:: TASK MATERIAL ::

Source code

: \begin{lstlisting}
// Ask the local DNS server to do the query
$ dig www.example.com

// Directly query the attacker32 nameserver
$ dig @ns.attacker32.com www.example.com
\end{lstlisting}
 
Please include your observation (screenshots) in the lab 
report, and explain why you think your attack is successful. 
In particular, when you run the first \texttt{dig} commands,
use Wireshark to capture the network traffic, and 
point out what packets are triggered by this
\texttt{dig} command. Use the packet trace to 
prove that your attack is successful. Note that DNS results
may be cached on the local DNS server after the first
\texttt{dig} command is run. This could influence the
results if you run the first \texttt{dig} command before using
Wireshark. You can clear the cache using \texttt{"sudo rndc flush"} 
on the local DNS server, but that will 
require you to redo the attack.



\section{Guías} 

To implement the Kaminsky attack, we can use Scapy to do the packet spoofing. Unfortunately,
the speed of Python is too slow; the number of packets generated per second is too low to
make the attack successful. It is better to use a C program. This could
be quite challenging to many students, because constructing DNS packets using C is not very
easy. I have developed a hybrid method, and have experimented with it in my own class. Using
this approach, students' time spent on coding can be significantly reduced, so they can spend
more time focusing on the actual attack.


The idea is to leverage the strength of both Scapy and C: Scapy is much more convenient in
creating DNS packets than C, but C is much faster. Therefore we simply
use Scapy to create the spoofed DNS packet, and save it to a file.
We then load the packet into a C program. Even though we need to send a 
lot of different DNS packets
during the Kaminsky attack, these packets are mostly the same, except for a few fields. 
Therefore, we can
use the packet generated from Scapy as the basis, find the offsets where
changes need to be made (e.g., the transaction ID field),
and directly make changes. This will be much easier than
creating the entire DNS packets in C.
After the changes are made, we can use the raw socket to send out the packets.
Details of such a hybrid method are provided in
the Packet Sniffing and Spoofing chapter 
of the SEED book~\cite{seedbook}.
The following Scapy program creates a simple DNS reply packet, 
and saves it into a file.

:::

▸ YOUR INSTRUCTIONS
Take the line containing "After the changes" as the first line and the last line of the data above as the final one. Write out these lines and all between them exactly.

▸ WRITTEN RESPONSE
After the changes are made, we can use the raw socket to send out the packets.
Details of such a hybrid method are provided in
the Packet Sniffing and Spoofing chapter 
of the SEED book~\cite{seedbook}.
The following Scapy program creates a simple DNS reply packet, 
and saves it into a file.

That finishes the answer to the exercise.